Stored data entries

=== Begin Enclosure ===

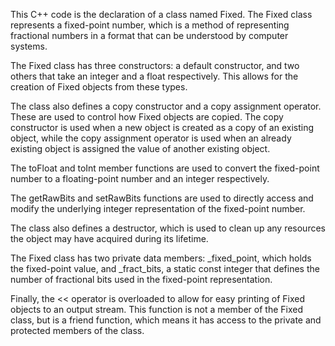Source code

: This C++ code is the declaration of a class named Fixed. The Fixed class represents a fixed-point number, which is a method of representing fractional numbers in a format that can be understood by computer systems.

The Fixed class has three constructors: a default constructor, and two others that take an integer and a float respectively. This allows for the creation of Fixed objects from these types.

The class also defines a copy constructor and a copy assignment operator. These are used to control how Fixed objects are copied. The copy constructor is used when a new object is created as a copy of an existing object, while the copy assignment operator is used when an already existing object is assigned the value of another existing object.

The toFloat and toInt member functions are used to convert the fixed-point number to a floating-point number and an integer respectively.

The getRawBits and setRawBits functions are used to directly access and modify the underlying integer representation of the fixed-point number.

The class also defines a destructor, which is used to clean up any resources the object may have acquired during its lifetime.

The Fixed class has two private data members: _fixed_point, which holds the fixed-point value, and _fract_bits, a static const integer that defines the number of fractional bits used in the fixed-point representation.

Finally, the << operator is overloaded to allow for easy printing of Fixed objects to an output stream. This function is not a member of the Fixed class, but is a friend function, which means it has access to the private and protected members of the class.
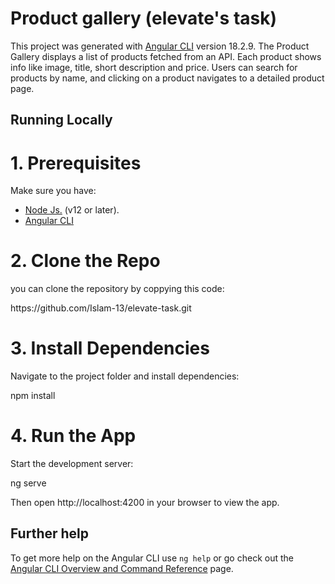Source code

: # Product gallery (elevate's task)

This project was generated with [Angular CLI](https://github.com/angular/angular-cli) version 18.2.9.
The Product Gallery displays a list of products fetched from an API. Each product shows info like image, title, short description and price. Users can search for products by name, and clicking on a product navigates to a detailed product page.

## Running Locally

# 1. Prerequisites

<p>Make sure you have:</p>
<ul>
  <li>
    <a href="https://nodejs.org" target="_blank">Node Js.</a> (v12 or later).
  </li>
  <li>
    <a href="https://angular.dev/tools/cli" target="_blank">Angular CLI</a>
  </li>
</ul>

# 2. Clone the Repo

you can clone the repository by coppying this code:

<p> https://github.com/Islam-13/elevate-task.git </p>

# 3. Install Dependencies

Navigate to the project folder and install dependencies:
<p>npm install</p>

# 4. Run the App

Start the development server:
<p>ng serve</p>
<p>Then open http://localhost:4200 in your browser to view the app.</p>


## Further help

To get more help on the Angular CLI use `ng help` or go check out the [Angular CLI Overview and Command Reference](https://angular.dev/tools/cli) page.
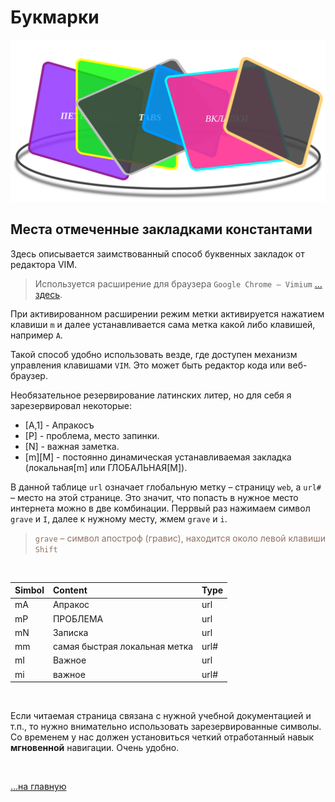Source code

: <div class="navi"><nav id="navi"><!-- js --></nav></div>

# Букмарки

<span id="buki-bookmarks-img" class="img" onclick="imgResize()">![img](assets/svg/buki-bookmarks.svg)</span>

## Места отмеченные закладками константами


Здесь описывается заимствованный способ буквенных закладок от редактора VIM.

>Используется расширение для браузера `Google Chrome – Vimium` […здесь](https://chrome.google.com/webstore/detail/vimium/dbepggeogbaibhgnhhndojpepiihcmeb).

При активированном расширении режим метки активируется нажатием клавиши `m` и далее устанавливается сама метка какой либо клавишей, например `A`.

Такой способ удобно использовать везде, где доступен механизм управления клавишами `VIM`. Это может быть редактор кода или веб-браузер.

Необязательное резервирование латинских литер, но для себя я зарезервировал некоторые:

- [A,1] - Апракосъ
- [P] - проблема, место запинки.
- [N] - важная заметка.
- [m][M] - постоянно динамическая устанавливаемая закладка (локальная[m] или ГЛОБАЛЬНАЯ[M]).

В данной таблице `url` означает глобальную метку –  страницу `web`, а `url#` – место на этой странице. Это значит, что попасть в нужное место интернета можно в две комбинации. Перрвый раз нажимаем символ `grave` и `I`, далее к нужному месту, жмем `grave` и `i`.  

><span style="color: #8F7161;">`grave` – символ апостроф (гравис), находится около левой клавиши `Shift` </span>
 
 <br>

| Simbol | Content                       | Type |
| :----- | :---------------------------- | :--- |
| mA     | Апракос                       | url  |
| mP     | ПРОБЛЕМА                      | url  |
| mN     | Записка                       | url  |
| mm     | самая быстрая локальная метка | url# |
| mI     | Важное                        | url  |
| mi     | важное                        | url# |

<br>

Если читаемая страница связана с нужной учебной документацией и т.п., то нужно внимательно использовать зарезервированные символы. Со временем у нас должен установиться четкий отработанный навык **мгновенной** навигации. Очень удобно.

<br>

[…на главную](/)

<br>

<script src="assets/js/navi.js"></script>
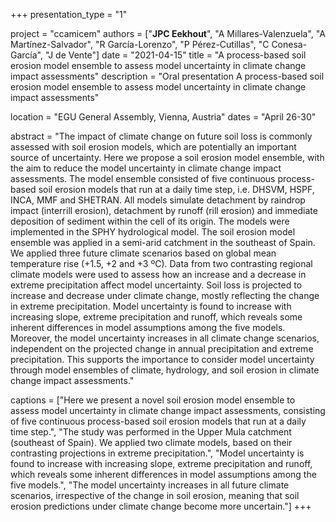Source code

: +++
presentation_type = "1"

project = "ccamicem"
authors = ["**JPC Eekhout**", "A Millares-Valenzuela", "A Martínez-Salvador", "R García-Lorenzo", "P Pérez-Cutillas", "C Conesa-García", "J de Vente"]
date = "2021-04-15"
title = "A process-based soil erosion model ensemble to assess model uncertainty in climate change impact assessments"
description = "Oral presentation A process-based soil erosion model ensemble to assess model uncertainty in climate change impact assessments"

location = "EGU General Assembly, Vienna, Austria"
dates = "April 26-30"

abstract = "The impact of climate change on future soil loss is commonly assessed with soil erosion models, which are potentially an important source of uncertainty. Here we propose a soil erosion model ensemble, with the aim to reduce the model uncertainty in climate change impact assessments. The model ensemble consisted of five continuous process-based soil erosion models that run at a daily time step, i.e. DHSVM, HSPF, INCA, MMF and SHETRAN. All models simulate detachment by raindrop impact (interrill erosion), detachment by runoff (rill erosion) and immediate deposition of sediment within the cell of its origin. The models were implemented in the SPHY hydrological model. The soil erosion model ensemble was applied in a semi-arid catchment in the southeast of Spain. We applied three future climate scenarios based on global mean temperature rise (+1.5, +2 and +3 ºC). Data from two contrasting regional climate models were used to assess how an increase and a decrease in extreme precipitation affect model uncertainty. Soil loss is projected to increase and decrease under climate change, mostly reflecting the change in extreme precipitation. Model uncertainty is found to increase with increasing slope, extreme precipitation and runoff, which reveals some inherent differences in model assumptions among the five models. Moreover, the model uncertainty increases in all climate change scenarios, independent on the projected change in annual precipitation and extreme precipitation. This supports the importance to consider model uncertainty through model ensembles of climate, hydrology, and soil erosion in climate change impact assessments."

captions = ["Here we present a novel soil erosion model ensemble to assess model uncertainty in climate change impact assessments, consisting of five continuous process-based soil erosion models that run at a daily time step.",
"The study was performed in the Upper Mula catchment (southeast of Spain). We applied two climate models, based on their contrasting projections in extreme precipitation.", 
"Model uncertainty is found to increase with increasing slope, extreme precipitation and runoff, which reveals some inherent differences in model assumptions among the five models.", 
"The model uncertainty increases in all future climate scenarios, irrespective of the change in soil erosion, meaning that soil erosion predictions under climate change become more uncertain."]
+++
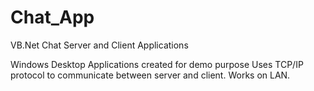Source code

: # Chat_App
VB.Net Chat Server and Client Applications

Windows Desktop Applications created for demo purpose
Uses TCP/IP protocol to communicate between server and client.
Works on LAN.
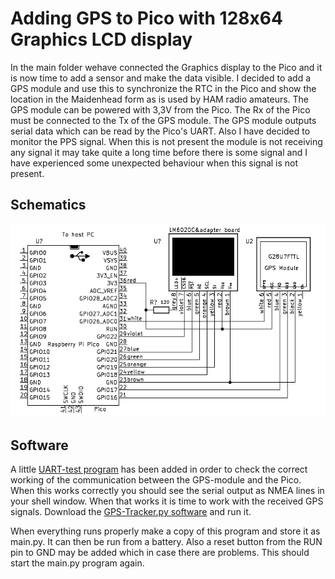 # Adding GPS to Pico with 128x64 Graphics LCD display
In the main folder wehave connected the Graphics display to the Pico and it is now time to add a sensor and make the data visible.
I decided to add a GPS module and use this to synchronize the RTC in the Pico and show the location in the Maidenhead form as is used by HAM radio amateurs.
The GPS module can be powered with 3,3V from the Pico. The Rx of the Pico must be connected to the Tx of the GPS module. The GPS module outputs serial data which can be read by the Pico's UART. 
Also I have decided to monitor the PPS signal. When this is not present the module is not receiving any signal it may take quite a long time before there is some signal and I have experienced some unexpected behaviour when this signal is not present.
## Schematics
![This is the schematics](/picture/GPS-Tracker.png)
## Software
A little [UART-test program](./UART_test.py) has been added in order to check the correct working of the communication between the GPS-module and the Pico. When this works correctly you should see the serial output as NMEA lines in your shell window.
When that works it is time to work with the received GPS signals. Download the [GPS-Tracker.py software](./GPS-Tracker.py) and run it.

When everything runs properly make a copy of this program and store it as main.py. It can then be run from a battery. Also a reset button from the RUN pin to GND may be added which in case there are problems. This should start the main.py program again.

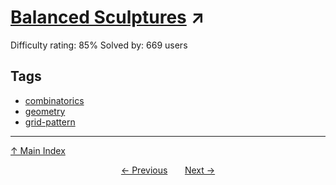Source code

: # [Balanced Sculptures](https://projecteuler.net/problem=275) ↗️

Difficulty rating: 85%
Solved by: 669 users
## Tags

- [combinatorics](../tags/combinatorics.md)
- [geometry](../tags/geometry.md)
- [grid-pattern](../tags/grid-pattern.md)



---

[↑ Main Index](../README.md)


<div align=center><a href='274.md'>← Previous</a> &nbsp;&nbsp; &nbsp;&nbsp;  <a href='276.md'>Next →</a></div>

=== End Enclosure ===

* **What is required**
Copy out every line of the data that includes "check".

* **Solution to the exercise**
To get more help on the Angular CLI use `ng help` or go check out the [Angular CLI Overview and Command Reference](https://angular.dev/tools/cli) page.
A little [UART-test program](./UART_test.py) has been added in order to check the correct working of the communication between the GPS-module and the Pico. When this works correctly you should see the serial output as NMEA lines in your shell window.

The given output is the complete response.